Furthermore, I assumed no extra follow-up costs for POAG patients who developed asthma after the use of beta blockers. This assumption might have led to underestimation of costs associated with beta blockers and, hence, overestimation of the ICER.

I also assumed that no patient died from asthma that resulted from the use of beta blockers. Neglecting possible asthma-related deaths could have led to overestimation of QALYs gained under beta blockers and, therefore, underestimation of incremental QALYs, and eventually overestimation of the ICER.

Another limitation of the study stems from the assumption that there was no shift in treatment before a patient progressed from early POAG stage. In practice, patients at early POAG stage who show intolerance to beta blockers or prostaglandin analogues may be shifted to another treatment before they progress to the next stage. This assumption might, therefore, have led to underestimation of costs under both interventions.

Utility measures used in the model may not be accurate. The health utilities associated with the POAG stages were retrieved from the National Collaborating Centre for Acute Care (UK) [16] . According to the authors, however, the methodology adopted to estimate the values had not yet been validated. Besides, the original health utilities were estimated for different ocular conditions causing a defect in visual acuity, and might not be applicable to glaucoma patients since the pattern of visual loss in glaucoma differs from other conditions.

Probability of death could have also been underestimated under both interventions. In the absence of data to show that people die from glaucoma, I assumed that the probability of death among POAG patients was the same as that for the general population of Ghana. This assumption ignores the fact that the blind and people with visual impairment may have a higher probability of death from accidents.

I assumed that all patients who progressed from early POAG stage were given combination therapy. However, experts stated that some patients are shifted from one monotherapy to another before they are eventually given combination therapy, although the percentage of patients who fall into this category could not be estimated.

In addition, the assumption that the severity of the POAG condition is similar in both eyes of a patient may not reflect reality since, in practice, a patient could present with unilateral POAG.

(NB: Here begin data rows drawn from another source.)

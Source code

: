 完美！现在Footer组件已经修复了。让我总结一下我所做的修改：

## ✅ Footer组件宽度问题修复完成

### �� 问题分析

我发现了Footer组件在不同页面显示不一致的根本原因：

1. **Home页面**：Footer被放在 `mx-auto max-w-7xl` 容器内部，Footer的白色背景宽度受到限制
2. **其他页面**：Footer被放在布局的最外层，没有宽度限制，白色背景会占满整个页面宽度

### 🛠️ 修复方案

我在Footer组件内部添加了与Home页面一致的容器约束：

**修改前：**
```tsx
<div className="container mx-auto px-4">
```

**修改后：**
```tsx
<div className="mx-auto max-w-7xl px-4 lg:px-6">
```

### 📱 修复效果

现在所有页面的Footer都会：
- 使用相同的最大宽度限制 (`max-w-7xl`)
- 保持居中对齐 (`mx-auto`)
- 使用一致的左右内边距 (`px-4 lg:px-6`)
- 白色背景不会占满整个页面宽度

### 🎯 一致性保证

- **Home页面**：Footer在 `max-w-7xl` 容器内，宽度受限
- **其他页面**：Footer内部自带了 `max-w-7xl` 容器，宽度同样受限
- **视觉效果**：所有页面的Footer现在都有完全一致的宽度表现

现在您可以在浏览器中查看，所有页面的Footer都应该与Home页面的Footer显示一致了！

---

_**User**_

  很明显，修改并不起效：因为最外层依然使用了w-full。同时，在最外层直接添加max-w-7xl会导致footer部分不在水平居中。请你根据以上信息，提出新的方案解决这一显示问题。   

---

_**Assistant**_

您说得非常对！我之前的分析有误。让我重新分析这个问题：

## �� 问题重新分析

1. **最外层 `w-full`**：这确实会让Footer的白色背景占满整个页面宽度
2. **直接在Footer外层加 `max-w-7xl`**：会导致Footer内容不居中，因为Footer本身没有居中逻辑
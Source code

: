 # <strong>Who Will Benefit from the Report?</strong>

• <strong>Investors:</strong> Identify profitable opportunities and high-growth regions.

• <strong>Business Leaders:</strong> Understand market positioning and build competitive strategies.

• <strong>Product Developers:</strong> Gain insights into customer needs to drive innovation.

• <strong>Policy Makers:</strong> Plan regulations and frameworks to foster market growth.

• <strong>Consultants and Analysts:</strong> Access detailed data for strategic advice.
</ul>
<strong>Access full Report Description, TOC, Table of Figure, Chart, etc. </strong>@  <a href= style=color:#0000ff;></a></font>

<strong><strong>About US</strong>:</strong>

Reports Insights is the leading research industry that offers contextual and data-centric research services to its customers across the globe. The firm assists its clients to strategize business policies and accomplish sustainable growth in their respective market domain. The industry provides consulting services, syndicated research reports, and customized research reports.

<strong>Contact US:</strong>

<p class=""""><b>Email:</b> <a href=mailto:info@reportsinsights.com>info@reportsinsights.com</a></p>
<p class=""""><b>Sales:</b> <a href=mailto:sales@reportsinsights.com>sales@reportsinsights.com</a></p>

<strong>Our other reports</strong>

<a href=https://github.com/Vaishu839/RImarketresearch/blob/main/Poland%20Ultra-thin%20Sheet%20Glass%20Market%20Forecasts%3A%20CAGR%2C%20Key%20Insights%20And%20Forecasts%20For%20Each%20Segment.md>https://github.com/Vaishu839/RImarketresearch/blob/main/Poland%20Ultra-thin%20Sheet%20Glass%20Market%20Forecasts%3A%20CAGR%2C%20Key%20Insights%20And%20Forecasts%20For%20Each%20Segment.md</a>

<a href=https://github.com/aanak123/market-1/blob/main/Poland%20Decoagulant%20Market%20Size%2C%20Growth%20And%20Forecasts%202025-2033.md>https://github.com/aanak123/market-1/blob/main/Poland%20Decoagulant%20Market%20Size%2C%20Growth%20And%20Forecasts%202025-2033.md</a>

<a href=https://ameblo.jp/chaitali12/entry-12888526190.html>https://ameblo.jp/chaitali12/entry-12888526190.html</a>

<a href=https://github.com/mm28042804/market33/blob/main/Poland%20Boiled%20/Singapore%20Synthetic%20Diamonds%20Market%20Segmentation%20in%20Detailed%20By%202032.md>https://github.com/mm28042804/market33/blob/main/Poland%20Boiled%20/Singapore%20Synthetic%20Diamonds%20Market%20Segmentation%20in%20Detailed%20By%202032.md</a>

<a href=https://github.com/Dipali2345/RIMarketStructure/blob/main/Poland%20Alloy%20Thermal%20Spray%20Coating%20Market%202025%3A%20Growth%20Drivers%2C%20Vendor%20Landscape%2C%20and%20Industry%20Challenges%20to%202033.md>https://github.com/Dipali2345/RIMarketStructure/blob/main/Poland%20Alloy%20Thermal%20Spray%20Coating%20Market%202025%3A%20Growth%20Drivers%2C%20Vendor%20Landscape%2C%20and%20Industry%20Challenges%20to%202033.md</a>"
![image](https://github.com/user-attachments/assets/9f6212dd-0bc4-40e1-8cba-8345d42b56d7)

Finally, the WTP threshold adopted in the study may not reflect the actual WTP threshold in Ghana. While the WTP threshold used in the model was based on DALYs averted, the study measured health effect in terms of QALYs gained. QALYs gained and DALYs averted may not be interchangeable since they are partly based on different assumptions and different methodologies.

4.4. Conclusion

Given the existing evidence, prostaglandin analogue is not a cost-effective alternative to beta blockers as a first-line medication for primary open angle glaucoma in Ghana. Generic latanoprost may, however, be cost-effective in treating POAG patients 41 years and younger. The population EVPI shows that further research to reduce decision uncertainty would be cost-effective if expected cost of further research does not exceed USD 131 billion.

Conflicts of Interest

The authors declare no conflicts of interest.